Exercise aim:
With "https" as the search word, show every line of the material that has it.

Records for this task:
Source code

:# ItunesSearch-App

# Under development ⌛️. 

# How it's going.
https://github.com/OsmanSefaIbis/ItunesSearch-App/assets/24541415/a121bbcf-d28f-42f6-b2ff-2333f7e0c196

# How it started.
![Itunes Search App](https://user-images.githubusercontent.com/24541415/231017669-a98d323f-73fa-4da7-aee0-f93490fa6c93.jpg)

Solution for this problem:
https://github.com/OsmanSefaIbis/ItunesSearch-App/assets/24541415/a121bbcf-d28f-42f6-b2ff-2333f7e0c196
![Itunes Search App](https://user-images.githubusercontent.com/24541415/231017669-a98d323f-73fa-4da7-aee0-f93490fa6c93.jpg)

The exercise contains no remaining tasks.